Mi mano agarró el jarro con cierta vehemencia.
—A veces —prosiguió—, algún anciano se pone en camino hacia las Montañas para encontrar allí el secreto de la inmortalidad. Pero nadie ha regresado jamás. Algunos afirman que llegan a ser Reyes Sacerdotes, pero yo más bien creo que querer averiguar su misterio significa una muerte segura.
A continuación, mi padre me explicó las leyendas que circulaban acerca de los Reyes Sacerdotes, y me enteré que, al menos en un aspecto, eran los verdaderos dioses del planeta, ya que podían aniquilar o controlar todo lo que deseaban. Según rezaba la opinión general no se les escapaba nada de lo que ocurría en el planeta, pero si esto era cierto apenas parecían percatarse de ello, como pude enterarme después. Según decían, tendían hacia la santidad y en su recogimiento íntimo no se podían ocupar de las nimiedades del mundo exterior. Esta suposición, por cierto, no me parecía estar de acuerdo con el terrible destino que aguardaba a todos aquellos que escalaban las Montañas Sardar. Me costaba imaginar a un santo espiritualizado que sale un momento de su estado contemplativo para despedazar a un intruso y dispersar sus restos sobre la llanura.
—Existe, sin embargo, un área —dijo mi padre— por la cual los Reyes Sacerdotes muestran sumo interés: la tecnología. Ellos limitan, mediante intervenciones activas, nuestro desarrollo en esta área. Resulta increíble, pero las armas más poderosas que nos permiten utilizar a nosotros, los cismontanos, que vivimos a la sombra de las Montañas, son la lanza y la ballesta. Aparte de esto no existen medios mecánicos de transporte o de comunicación o dispositivos de detección, como por ejemplo el radar, sin los cuales resulta imposible imaginar la vida militar en la Tierra.
»Por otra parte, nosotros los mortales, los cismontanos, hemos evolucionado mucho en cuanto a áreas como iluminación, construcción de ciudades, agricultura y medicina —me miró divertido—. Seguramente te habrás interrogado por qué esas numerosas lagunas en nuestra tecnología no fueron llenadas pasando por alto a los Reyes Sacerdotes. Sería extraño que no hubiera mentes en este mundo capaces de inventar algo así como un fusil o un tanque.
—Yo pienso lo mismo —dije.
—Y así es —agregó mi padre con enojo—. De tiempo en tiempo ocurre algo por el estilo, pero los inventores siempre son aniquilados poco después. Mueren devorados por las llamas.
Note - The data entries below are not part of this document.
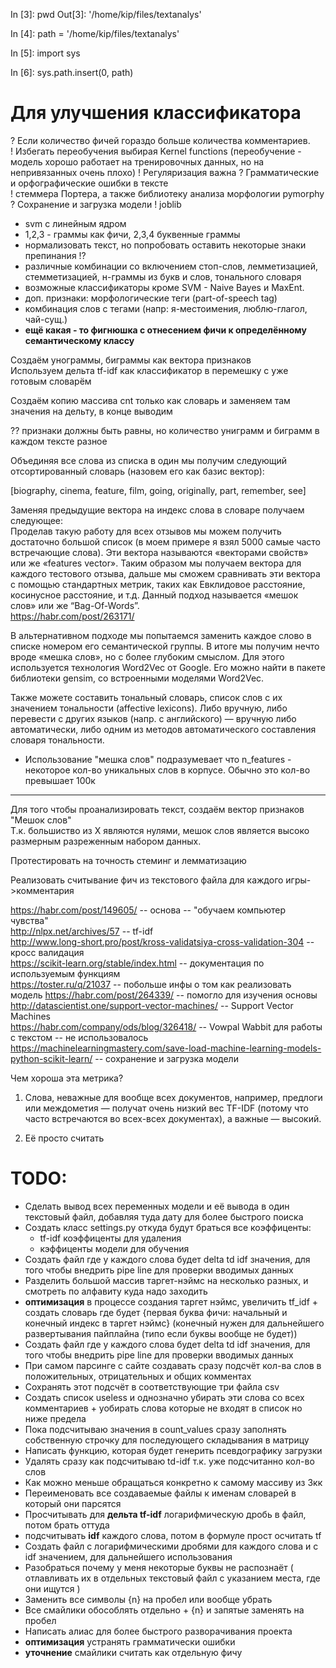 In [3]: pwd
Out[3]: '/home/kip/files/textanalys'

In [4]: path = '/home/kip/files/textanalys'

In [5]: import sys

In [6]: sys.path.insert(0, path)  

# Для улучшения классификатора  
? Если количество фичей гораздо больше количества комментариев.  
! Избегать переобучения выбирая Kernel functions (переобучение - модель хорошо работает на тренировочных данных, но на непривязанных очень плохо)
! Регуляризация важна
? Грамматические и орфографические ошибки в тексте  
!  стеммера Портера, а также библиотеку анализа морфологии pymorphy  
? Сохранение и загрузка модели
! joblib
+ svm с линейным ядром  
+ 1,2,3 - граммы как фичи, 2,3,4 буквенные граммы  
+ нормализовать текст, но попробовать оставить некоторые знаки препинания !?  
+ различные комбинации со включением стоп-слов, лемметизацией, стемметизацией, н-граммы из букв и слов, тонального словаря   
+ возможные классификаторы кроме SVM - Naive Bayes и MaxEnt.  
+ доп. признаки: морфологические теги (part-of-speech tag)
+ комбинация слов с тегами (напр: я-местоимения, люблю-глагол, чай-сущ.)  
+ **ещё какая - то фигнюшка с отнесением фичи к определённому семантическому классу**  


  
Создаём унограммы, биграммы как вектора признаков  
Используем дельта tf-idf как классификатор в перемешку с уже готовым словарём  

Создаём копию массива cnt только как словарь и заменяем там значения на дельту, в конце выводим  
  
?? признаки должны быть равны, но количество униграмм и биграмм в каждом тексте разное
  
Объединяя все слова из списка в один мы получим следующий отсортированный словарь (назовем его как базис вектор):  

[biography, cinema, feature, film, going, originally, part, remember, see]  

Заменяя предыдущие вектора на индекс слова в словаре получаем следующее:  
Проделав такую работу для всех отзывов мы можем получить достаточно большой список (в моем примере я взял 5000 самые часто встречающие слова). Эти вектора называются «векторами свойств» или же «features vector». Таким образом мы получаем вектора для каждого тестового отзыва, дальше мы сможем сравнивать эти вектора с помощью стандартных метрик, таких как Евклидовое расстояние, косинусное расстояние, и т.д. Данный подход называется «мешок слов» или же “Bag-Of-Words”.  
https://habr.com/post/263171/  
  
В альтернативном подходе мы попытаемся заменить каждое слово в списке номером его семантической группы. В итоге мы получим нечто вроде «мешка слов», но с более глубоким смыслом. Для этого используется технология Word2Vec от Google. Его можно найти в пакете библиотеки gensim, со встроенными моделями Word2Vec.   
  
Также можете составить тональный словарь, список слов с их значением тональности (affective lexicons). Либо вручную, либо перевести с других языков (напр. с английского) — вручную либо автоматически, либо одним из методов автоматического составления словаря тональности.   
+ Использование "мешка слов" подразумевает что n_features - некоторое кол-во уникальных слов в корпусе. Обычно это кол-во превышает 100к
  
-----------------  
Для того чтобы проанализировать текст, создаём вектор признаков "Мешок слов"  
Т.к. большиство из Х являются нулями, мешок слов является высоко размерным разреженным набором данных.  
  
Протестировать на точность стеминг и лемматизацию


  

Реализовать считывание фич из текстового файла для каждого игры->комментария

  
https://habr.com/post/149605/ -- основа -- "обучаем компьютер чувства"  
http://nlpx.net/archives/57 -- tf-idf  
http://www.long-short.pro/post/kross-validatsiya-cross-validation-304 -- кросс валидация  
https://scikit-learn.org/stable/index.html -- документация по используемым функциям  
https://toster.ru/q/21037 -- побольше инфы о том как реализовать модель
https://habr.com/post/264339/ -- помогло для изучения основы  
http://datascientist.one/support-vector-machines/ -- Support Vector Machines  
https://habr.com/company/ods/blog/326418/ -- Vowpal Wabbit для работы с текстом -- не использовалось  
https://machinelearningmastery.com/save-load-machine-learning-models-python-scikit-learn/ -- сохранение и загрузка модели


Чем хороша эта метрика?  
1. Слова, неважные для вообще всех документов, например, предлоги или междометия — получат очень низкий вес TF-IDF (потому что часто встречаются во всех-всех документах), а важные — высокий.  
  
2. Её просто считать  

# TODO: 
+ Сделать вывод всех переменных модели и её вывода в один текстовый файл, добавляя туда дату для более быстрого поиска  
+ Создать класс settings.py откуда будут браться все коэффиценты:  
    - tf-idf коэффиценты для удаления  
    - кэффиценты модели для обучения  
+ Создать файл где у каждого слова будет delta td idf значения, для того чтобы внедрить pipe line для проверки вводимых данных  
+ Разделить большой массив таргет-нэймс на несколько разных, и смотреть по алфавиту куда надо заходить  
+ **оптимизация** в процессе создания таргет нэймс, увеличить tf_idf + создать словарь где будет {первая буква фичи: начальный и конечный индекс в таргет нэймс} (конечный нужен для дальнейшего развертывания пайплайна (типо если буквы вообще не будет))
+ Создать файл где у каждого слова будет delta td idf значения, для того чтобы внедрить pipe line для проверки вводимых данных   
+ При самом парсинге с сайте создавать сразу подсчёт кол-ва слов в положительных, отрицательных и общих комментах  
+ Сохранять этот подсчёт в соответствующие три файла csv  
+ Создать список useless и однозначно убирать эти слова со всех комментариев + уобирать слова которые не входят в список но ниже предела  
+ Пока подсчитываю значения в count_values сразу заполнять собственную строчку для последующего складывания в матрицу  
+ Написать функцию, которая будет генерить псевдографику загрузки  
+ Удалять сразу как подсчитываю td-idf т.к. уже подсчитанно кол-во слов  
+ Как можно меньше обращаться конкретно к самому массиву из 3кк  
+ Переименовать все создаваемые файлы к именам словарей в который они парсятся  
+ Просчитывать для **дельта tf-idf** логарифмическую дробь в файл, потом брать оттуда  
+ подсчитывать **idf** каждого слова, потом в формуле прост осчитать tf  
+ Создать файл с логарифмическими дробями для каждого слова и с idf значением, для дальнейшего использования  
+ Разобраться почему у меня некоторые буквы не распознаёт ( отлавливать их в отдельных текстовый файл с указанием места, где они ищутся )  
+ Заменить все символы {n} на пробел или вообще убрать  
+ Все смайлики обособлять отдельно + {n} и запятые заменять на пробел  
+ Написать алиас для более быстрого разворачивания проекта  
+ **оптимизация** устранять грамматически ошибки  
+ **уточнение** смайлики считать как отдельную фичу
—¿Cómo el sobre de metal azul?
—Sí —dijo—. Quien posee un arma prohibida debe morir devorado por las llamas. A veces, algunos hombres valientes llegan a poseer material bélico y eluden la Muerte Llameante, quizá durante un año. Pero más tarde o más temprano se los descubre.
—¿Y cómo explicar entonces la existencia de la nave que me trajo hasta aquí? ¡Es un ejemplo magnífico de vuestra tecnología!
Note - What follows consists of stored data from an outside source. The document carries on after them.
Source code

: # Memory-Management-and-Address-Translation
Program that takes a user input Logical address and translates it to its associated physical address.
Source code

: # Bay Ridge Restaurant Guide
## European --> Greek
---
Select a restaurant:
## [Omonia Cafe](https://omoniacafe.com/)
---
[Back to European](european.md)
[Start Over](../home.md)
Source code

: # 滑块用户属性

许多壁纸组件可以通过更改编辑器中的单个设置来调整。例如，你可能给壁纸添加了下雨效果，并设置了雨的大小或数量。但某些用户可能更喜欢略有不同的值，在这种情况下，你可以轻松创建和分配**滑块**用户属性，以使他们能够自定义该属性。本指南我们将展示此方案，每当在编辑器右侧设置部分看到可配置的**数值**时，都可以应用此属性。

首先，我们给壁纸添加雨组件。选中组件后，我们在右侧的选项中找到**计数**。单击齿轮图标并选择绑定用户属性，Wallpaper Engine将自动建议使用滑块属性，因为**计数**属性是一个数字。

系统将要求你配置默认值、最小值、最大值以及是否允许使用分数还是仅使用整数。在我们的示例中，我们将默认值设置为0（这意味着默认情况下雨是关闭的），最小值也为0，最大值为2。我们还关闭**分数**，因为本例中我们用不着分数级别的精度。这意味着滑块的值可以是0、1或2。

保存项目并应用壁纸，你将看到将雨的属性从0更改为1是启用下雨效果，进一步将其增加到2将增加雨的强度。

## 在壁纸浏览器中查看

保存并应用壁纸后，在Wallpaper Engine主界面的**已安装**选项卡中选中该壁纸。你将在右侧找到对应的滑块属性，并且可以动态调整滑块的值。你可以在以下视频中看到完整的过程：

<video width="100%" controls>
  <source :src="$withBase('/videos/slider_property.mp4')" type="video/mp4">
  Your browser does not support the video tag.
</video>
—No de nuestra tecnología, sino de la de los Reyes Sacerdotes —dijo—. No creo que la tripulación de la nave contara con hombres procedentes de las sombras de las Montañas, a cismontanos.
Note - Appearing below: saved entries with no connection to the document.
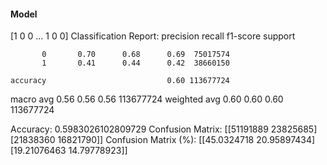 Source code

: #### Model
[1 0 0 ... 1 0 0]
Classification Report:
              precision    recall  f1-score   support

           0       0.70      0.68      0.69  75017574
           1       0.41      0.44      0.42  38660150

    accuracy                           0.60 113677724
   macro avg       0.56      0.56      0.56 113677724
weighted avg       0.60      0.60      0.60 113677724

Accuracy: 0.5983026102809729
Confusion Matrix:
[[51191889 23825685]
 [21838360 16821790]]
Confusion Matrix (%):
[[45.0324718  20.95897434]
 [19.21076463 14.79778923]]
—¿La tripulación estaría constituida por Reyes Sacerdotes? —pregunté.
—Sinceramente creo que la nave de las Montañas Sardar se hallaba pilotada a distancia, de la misma manera, según dicen, que todos los viajes de adquisición.
—¿Adquisición?
—Sí —dijo mi padre—. Hace mucho yo realicé el mismo viaje extraño que realizaste tú. Igual que muchos otros.
—Pero ¿con qué fin, con qué propósito? —pregunté.
—Cada uno, quizá, por un motivo diferente, con diversos fines —dijo.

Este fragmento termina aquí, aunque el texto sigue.